▶ What to do
Would you please set down the data again exactly as given, excluding the pictures?

▶ Material for this task
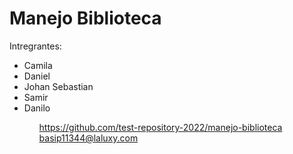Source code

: # Manejo Biblioteca

Intregrantes:
<ul>
  <li>Camila</li>
  <li>Daniel</li>
  <li>Johan Sebastian </li>
  <li>Samir</li>
  <li>Danilo</li>
<ul>  


https://github.com/test-repository-2022/manejo-biblioteca
basip11344@laluxy.com
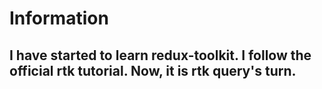 # Information

## I have started to learn redux-toolkit. I follow the official rtk tutorial. Now, it is rtk query's turn.
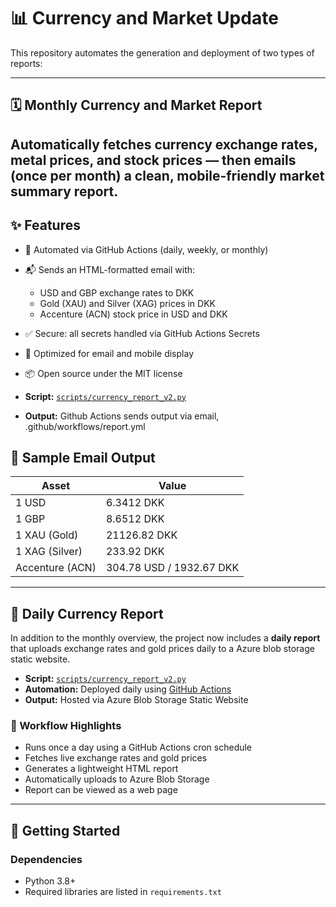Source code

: # 📊 Currency and Market Update

This repository automates the generation and deployment of two types of reports:

---

## 🗓️ Monthly Currency and Market Report

Automatically fetches currency exchange rates, metal prices, and stock prices — then emails (once per month) a clean, mobile-friendly market summary report.
---

## ✨ Features

- 🔁 Automated via GitHub Actions (daily, weekly, or monthly)
- 📬 Sends an HTML-formatted email with:
  - USD and GBP exchange rates to DKK
  - Gold (XAU) and Silver (XAG) prices in DKK
  - Accenture (ACN) stock price in USD and DKK
- ✅ Secure: all secrets handled via GitHub Actions Secrets
- 📱 Optimized for email and mobile display
- 📦 Open source under the MIT license

- **Script:** [`scripts/currency_report_v2.py`](scripts/generate_report.py)
- **Output:** Github Actions sends output via email, .github/workflows/report.yml

## 📸 Sample Email Output

| Asset           | Value                    |
| --------------- | ------------------------ |
| 1 USD           | 6.3412 DKK               |
| 1 GBP           | 8.6512 DKK               |
| 1 XAU (Gold)    | 21126.82 DKK             |
| 1 XAG (Silver)  | 233.92 DKK               |
| Accenture (ACN) | 304.78 USD / 1932.67 DKK |

---

## 📅 Daily Currency Report

In addition to the monthly overview, the project now includes a **daily report** that uploads exchange rates and gold prices daily to a Azure blob storage static website.

- **Script:** [`scripts/currency_report_v2.py`](scripts/currency_report_v2.py)
- **Automation:** Deployed daily using [GitHub Actions](.github/workflows/deploy-to-blob.yml)
- **Output:** Hosted via Azure Blob Storage Static Website

### 🔁 Workflow Highlights

- Runs once a day using a GitHub Actions cron schedule
- Fetches live exchange rates and gold prices
- Generates a lightweight HTML report
- Automatically uploads to Azure Blob Storage
- Report can be viewed as a web page

---

## 🚀 Getting Started

### Dependencies

- Python 3.8+
- Required libraries are listed in `requirements.txt`

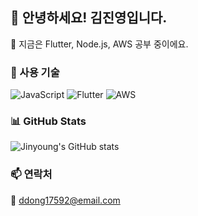 ## 👋 안녕하세요! 김진영입니다.

🌱 지금은 Flutter, Node.js, AWS 공부 중이에요.

### 🔧 사용 기술
![JavaScript](https://img.shields.io/badge/-JavaScript-black?style=flat-square&logo=javascript)
![Flutter](https://img.shields.io/badge/-Flutter-blue?style=flat-square&logo=flutter)
![AWS](https://img.shields.io/badge/-AWS-orange?style=flat-square&logo=amazon-aws)

### 📊 GitHub Stats
![Jinyoung's GitHub stats](https://github-readme-stats.vercel.app/api?username=izuna69&show_icons=true&theme=tokyonight)

### 📫 연락처
📧 ddong17592@email.com
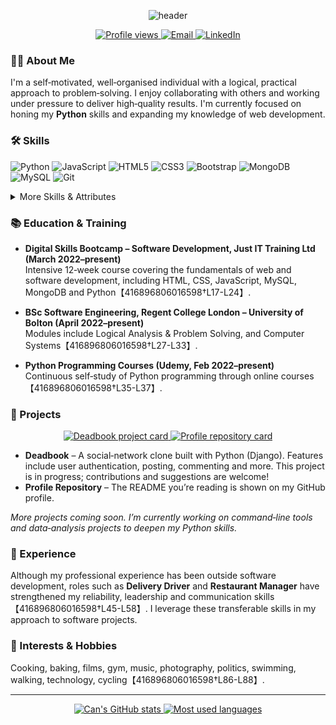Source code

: <p align="center">
  <img src="https://capsule-render.vercel.app/api?type=waving&color=61A5C2,9062B2&height=180&section=header&text=Hi%20there!%20I'm%20Can%20Yildiz&fontSize=35&fontColor=FFFFFF&desc=Junior%20Python%20Developer%20|%20London%20UK&descAlignY=70&descSize=18" alt="header"/>
</p>

<p align="center">
  <a href="https://github.com/cyldzn">
    <img src="https://komarev.com/ghpvc/?username=cyldzn&style=for-the-badge&color=blue" alt="Profile views">
  </a>
  <a href="mailto:cn.yldz@hotmail.com">
    <img src="https://img.shields.io/badge/email-D14836?style=for-the-badge&logo=gmail&logoColor=white" alt="Email" />
  </a>
  <a href="https://www.linkedin.com/in/can-yildiz" target="_blank">
    <img src="https://img.shields.io/badge/LinkedIn-0A66C2?style=for-the-badge&logo=linkedin&logoColor=white" alt="LinkedIn" />
  </a>
</p>

### 🧑‍💻 About Me

I'm a self‑motivated, well‑organised individual with a logical, practical approach to problem‑solving. I enjoy collaborating with others and working under pressure to deliver high‑quality results. I'm currently focused on honing my **Python** skills and expanding my knowledge of web development.

### 🛠️ Skills

![Python](https://img.shields.io/badge/Python-3670A0?style=for-the-badge&logo=python&logoColor=ffdd54)
![JavaScript](https://img.shields.io/badge/JavaScript-F7DF1E?style=for-the-badge&logo=javascript&logoColor=black)
![HTML5](https://img.shields.io/badge/HTML5-E34F26?style=for-the-badge&logo=html5&logoColor=white)
![CSS3](https://img.shields.io/badge/CSS3-1572B6?style=for-the-badge&logo=css3&logoColor=white)
![Bootstrap](https://img.shields.io/badge/Bootstrap-7952B3?style=for-the-badge&logo=bootstrap&logoColor=white)
![MongoDB](https://img.shields.io/badge/MongoDB-47A248?style=for-the-badge&logo=mongodb&logoColor=white)
![MySQL](https://img.shields.io/badge/MySQL-4479A1?style=for-the-badge&logo=mysql&logoColor=white)
![Git](https://img.shields.io/badge/Git-F05032?style=for-the-badge&logo=git&logoColor=white)

<details>
<summary>More Skills & Attributes</summary>
<ul>
  <li>Problem solving & critical thinking</li>
  <li>Teamwork & leadership</li>
  <li>Time management & reliability</li>
  <li>Customer relations & communication</li>
</ul>
</details>

### 📚 Education & Training

- **Digital Skills Bootcamp – Software Development, Just IT Training Ltd (March 2022–present)**  
  Intensive 12‑week course covering the fundamentals of web and software development, including HTML, CSS, JavaScript, MySQL, MongoDB and Python【416896806016598†L17-L24】.

- **BSc Software Engineering, Regent College London – University of Bolton (April 2022–present)**  
  Modules include Logical Analysis & Problem Solving, and Computer Systems【416896806016598†L27-L33】.

- **Python Programming Courses (Udemy, Feb 2022–present)**  
  Continuous self‑study of Python programming through online courses【416896806016598†L35-L37】.

### 🔨 Projects

<p align="center">
  <a href="https://github.com/cyldzn/Deadbook">
    <img src="https://github-readme-stats.vercel.app/api/pin/?username=cyldzn&repo=Deadbook&theme=radical&hide_border=true" alt="Deadbook project card"/>
  </a>
  <a href="https://github.com/cyldzn/cyldzn">
    <img src="https://github-readme-stats.vercel.app/api/pin/?username=cyldzn&repo=cyldzn&theme=radical&hide_border=true" alt="Profile repository card"/>
  </a>
</p>

- **Deadbook** – A social‑network clone built with Python (Django). Features include user authentication, posting, commenting and more. This project is in progress; contributions and suggestions are welcome!
- **Profile Repository** – The README you’re reading is shown on my GitHub profile.

*More projects coming soon. I’m currently working on command‑line tools and data‑analysis projects to deepen my Python skills.*

### 💼 Experience

Although my professional experience has been outside software development, roles such as **Delivery Driver** and **Restaurant Manager** have strengthened my reliability, leadership and communication skills【416896806016598†L45-L58】. I leverage these transferable skills in my approach to software projects.

### 🎯 Interests & Hobbies

Cooking, baking, films, gym, music, photography, politics, swimming, walking, technology, cycling【416896806016598†L86-L88】.

---

<p align="center">
  <a href="https://github.com/cyldzn/github-readme-stats">
    <img src="https://github-readme-stats.vercel.app/api?username=cyldzn&show_icons=true&theme=radical&hide_border=true&count_private=true" alt="Can's GitHub stats" />
  </a>
  <a href="https://github.com/cyldzn/github-readme-stats">
    <img src="https://github-readme-stats.vercel.app/api/top-langs/?username=cyldzn&layout=compact&theme=radical&hide_border=true&langs_count=6" alt="Most used languages" />
  </a>
</p>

▶ Task solution
Source code

: # Manejo Biblioteca

Intregrantes:
<ul>
  <li>Camila</li>
  <li>Daniel</li>
  <li>Johan Sebastian </li>
  <li>Samir</li>
  <li>Danilo</li>
<ul>  


https://github.com/test-repository-2022/manejo-biblioteca
basip11344@laluxy.com
 # Information

## I have started to learn redux-toolkit. I follow the official rtk tutorial. Now, it is rtk query's turn.
Source code

: # 📊 Currency and Market Update

This repository automates the generation and deployment of two types of reports:

---

## 🗓️ Monthly Currency and Market Report

Automatically fetches currency exchange rates, metal prices, and stock prices — then emails (once per month) a clean, mobile-friendly market summary report.
---

## ✨ Features

- 🔁 Automated via GitHub Actions (daily, weekly, or monthly)
- 📬 Sends an HTML-formatted email with:
  - USD and GBP exchange rates to DKK
  - Gold (XAU) and Silver (XAG) prices in DKK
  - Accenture (ACN) stock price in USD and DKK
- ✅ Secure: all secrets handled via GitHub Actions Secrets
- 📱 Optimized for email and mobile display
- 📦 Open source under the MIT license

- **Script:** [`scripts/currency_report_v2.py`](scripts/generate_report.py)
- **Output:** Github Actions sends output via email, .github/workflows/report.yml

## 📸 Sample Email Output

| Asset           | Value                    |
| --------------- | ------------------------ |
| 1 USD           | 6.3412 DKK               |
| 1 GBP           | 8.6512 DKK               |
| 1 XAU (Gold)    | 21126.82 DKK             |
| 1 XAG (Silver)  | 233.92 DKK               |
| Accenture (ACN) | 304.78 USD / 1932.67 DKK |

---

## 📅 Daily Currency Report

In addition to the monthly overview, the project now includes a **daily report** that uploads exchange rates and gold prices daily to a Azure blob storage static website.

- **Script:** [`scripts/currency_report_v2.py`](scripts/currency_report_v2.py)
- **Automation:** Deployed daily using [GitHub Actions](.github/workflows/deploy-to-blob.yml)
- **Output:** Hosted via Azure Blob Storage Static Website

### 🔁 Workflow Highlights

- Runs once a day using a GitHub Actions cron schedule
- Fetches live exchange rates and gold prices
- Generates a lightweight HTML report
- Automatically uploads to Azure Blob Storage
- Report can be viewed as a web page

---

## 🚀 Getting Started

### Dependencies

- Python 3.8+
- Required libraries are listed in `requirements.txt`

 ## 👋 안녕하세요! 김진영입니다.

🌱 지금은 Flutter, Node.js, AWS 공부 중이에요.

### 🔧 사용 기술
![JavaScript](https://img.shields.io/badge/-JavaScript-black?style=flat-square&logo=javascript)
![Flutter](https://img.shields.io/badge/-Flutter-blue?style=flat-square&logo=flutter)
![AWS](https://img.shields.io/badge/-AWS-orange?style=flat-square&logo=amazon-aws)

### 📊 GitHub Stats
![Jinyoung's GitHub stats](https://github-readme-stats.vercel.app/api?username=izuna69&show_icons=true&theme=tokyonight)

### 📫 연락처
📧 ddong17592@email.com
Source code

: <p align="center">
  <img src="https://capsule-render.vercel.app/api?type=waving&color=61A5C2,9062B2&height=180&section=header&text=Hi%20there!%20I'm%20Can%20Yildiz&fontSize=35&fontColor=FFFFFF&desc=Junior%20Python%20Developer%20|%20London%20UK&descAlignY=70&descSize=18" alt="header"/>
</p>

<p align="center">
  <a href="https://github.com/cyldzn">
    <img src="https://komarev.com/ghpvc/?username=cyldzn&style=for-the-badge&color=blue" alt="Profile views">
  </a>
  <a href="mailto:cn.yldz@hotmail.com">
    <img src="https://img.shields.io/badge/email-D14836?style=for-the-badge&logo=gmail&logoColor=white" alt="Email" />
  </a>
  <a href="https://www.linkedin.com/in/can-yildiz" target="_blank">
    <img src="https://img.shields.io/badge/LinkedIn-0A66C2?style=for-the-badge&logo=linkedin&logoColor=white" alt="LinkedIn" />
  </a>
</p>

### 🧑‍💻 About Me

I'm a self‑motivated, well‑organised individual with a logical, practical approach to problem‑solving. I enjoy collaborating with others and working under pressure to deliver high‑quality results. I'm currently focused on honing my **Python** skills and expanding my knowledge of web development.

### 🛠️ Skills

![Python](https://img.shields.io/badge/Python-3670A0?style=for-the-badge&logo=python&logoColor=ffdd54)
![JavaScript](https://img.shields.io/badge/JavaScript-F7DF1E?style=for-the-badge&logo=javascript&logoColor=black)
![HTML5](https://img.shields.io/badge/HTML5-E34F26?style=for-the-badge&logo=html5&logoColor=white)
![CSS3](https://img.shields.io/badge/CSS3-1572B6?style=for-the-badge&logo=css3&logoColor=white)
![Bootstrap](https://img.shields.io/badge/Bootstrap-7952B3?style=for-the-badge&logo=bootstrap&logoColor=white)
![MongoDB](https://img.shields.io/badge/MongoDB-47A248?style=for-the-badge&logo=mongodb&logoColor=white)
![MySQL](https://img.shields.io/badge/MySQL-4479A1?style=for-the-badge&logo=mysql&logoColor=white)
![Git](https://img.shields.io/badge/Git-F05032?style=for-the-badge&logo=git&logoColor=white)

<details>
<summary>More Skills & Attributes</summary>
<ul>
  <li>Problem solving & critical thinking</li>
  <li>Teamwork & leadership</li>
  <li>Time management & reliability</li>
  <li>Customer relations & communication</li>
</ul>
</details>

### 📚 Education & Training

- **Digital Skills Bootcamp – Software Development, Just IT Training Ltd (March 2022–present)**  
  Intensive 12‑week course covering the fundamentals of web and software development, including HTML, CSS, JavaScript, MySQL, MongoDB and Python【416896806016598†L17-L24】.

- **BSc Software Engineering, Regent College London – University of Bolton (April 2022–present)**  
  Modules include Logical Analysis & Problem Solving, and Computer Systems【416896806016598†L27-L33】.

- **Python Programming Courses (Udemy, Feb 2022–present)**  
  Continuous self‑study of Python programming through online courses【416896806016598†L35-L37】.

### 🔨 Projects

<p align="center">
  <a href="https://github.com/cyldzn/Deadbook">
    <img src="https://github-readme-stats.vercel.app/api/pin/?username=cyldzn&repo=Deadbook&theme=radical&hide_border=true" alt="Deadbook project card"/>
  </a>
  <a href="https://github.com/cyldzn/cyldzn">
    <img src="https://github-readme-stats.vercel.app/api/pin/?username=cyldzn&repo=cyldzn&theme=radical&hide_border=true" alt="Profile repository card"/>
  </a>
</p>

- **Deadbook** – A social‑network clone built with Python (Django). Features include user authentication, posting, commenting and more. This project is in progress; contributions and suggestions are welcome!
- **Profile Repository** – The README you’re reading is shown on my GitHub profile.

*More projects coming soon. I’m currently working on command‑line tools and data‑analysis projects to deepen my Python skills.*

### 💼 Experience

Although my professional experience has been outside software development, roles such as **Delivery Driver** and **Restaurant Manager** have strengthened my reliability, leadership and communication skills【416896806016598†L45-L58】. I leverage these transferable skills in my approach to software projects.

### 🎯 Interests & Hobbies

Cooking, baking, films, gym, music, photography, politics, swimming, walking, technology, cycling【416896806016598†L86-L88】.

---

<p align="center">
  <a href="https://github.com/cyldzn/github-readme-stats">
    <img src="https://github-readme-stats.vercel.app/api?username=cyldzn&show_icons=true&theme=radical&hide_border=true&count_private=true" alt="Can's GitHub stats" />
  </a>
  <a href="https://github.com/cyldzn/github-readme-stats">
    <img src="https://github-readme-stats.vercel.app/api/top-langs/?username=cyldzn&layout=compact&theme=radical&hide_border=true&langs_count=6" alt="Most used languages" />
  </a>
</p>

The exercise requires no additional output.